Plain-text document sources —
※ ※ ※
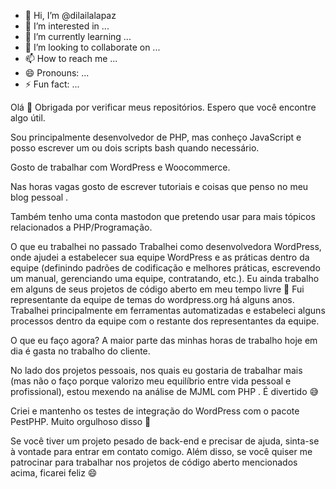 - 👋 Hi, I’m @dilailalapaz
- 👀 I’m interested in ...
- 🌱 I’m currently learning ...
- 💞️ I’m looking to collaborate on ...
- 📫 How to reach me ...
- 😄 Pronouns: ...
- ⚡ Fun fact: ...

<!---
dilailalapaz/dilailalapaz is a ✨ special ✨ repository because its `README.md` (this file) appears on your GitHub profile.
You can click the Preview link to take a look at your changes.
--->
Olá 👋
Obrigada por verificar meus repositórios. Espero que você encontre algo útil.

Sou principalmente desenvolvedor de PHP, mas conheço JavaScript e posso escrever um ou dois scripts bash quando necessário.

 Gosto de trabalhar com WordPress e Woocommerce.
 
Nas horas vagas gosto de escrever tutoriais e coisas que penso no meu blog pessoal .

Também tenho uma conta mastodon que pretendo usar para mais tópicos relacionados a PHP/Programação.



O que eu trabalhei no passado
Trabalhei como desenvolvedora WordPress, onde ajudei a estabelecer sua equipe WordPress e as práticas dentro da equipe (definindo padrões de codificação e melhores práticas, escrevendo um manual, gerenciando uma equipe, contratando, etc.). Eu ainda trabalho em alguns de seus projetos de código aberto em meu tempo livre 🙂 Fui representante da equipe de temas do wordpress.org há alguns anos. Trabalhei principalmente em ferramentas automatizadas e estabeleci alguns processos dentro da equipe com o restante dos representantes da equipe.

O que eu faço agora?
A maior parte das minhas horas de trabalho hoje em dia é gasta no trabalho do cliente.

No lado dos projetos pessoais, nos quais eu gostaria de trabalhar mais (mas não o faço porque valorizo ​​meu equilíbrio entre vida pessoal e profissional), estou mexendo na análise de MJML com PHP . É divertido 😅

Criei e mantenho os testes de integração do WordPress com o pacote PestPHP. Muito orgulhoso disso 🙂

Se você tiver um projeto pesado de back-end e precisar de ajuda, sinta-se à vontade para entrar em contato comigo. Além disso, se você quiser me patrocinar para trabalhar nos projetos de código aberto mencionados acima, ficarei feliz 😄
※ ※ ※
Transcribe exactly the lines from the one containing "A maior parte" through the end of the records, both included, and nothing else.

Finished task —
A maior parte das minhas horas de trabalho hoje em dia é gasta no trabalho do cliente.

No lado dos projetos pessoais, nos quais eu gostaria de trabalhar mais (mas não o faço porque valorizo ​​meu equilíbrio entre vida pessoal e profissional), estou mexendo na análise de MJML com PHP . É divertido 😅

Criei e mantenho os testes de integração do WordPress com o pacote PestPHP. Muito orgulhoso disso 🙂

Se você tiver um projeto pesado de back-end e precisar de ajuda, sinta-se à vontade para entrar em contato comigo. Além disso, se você quiser me patrocinar para trabalhar nos projetos de código aberto mencionados acima, ficarei feliz 😄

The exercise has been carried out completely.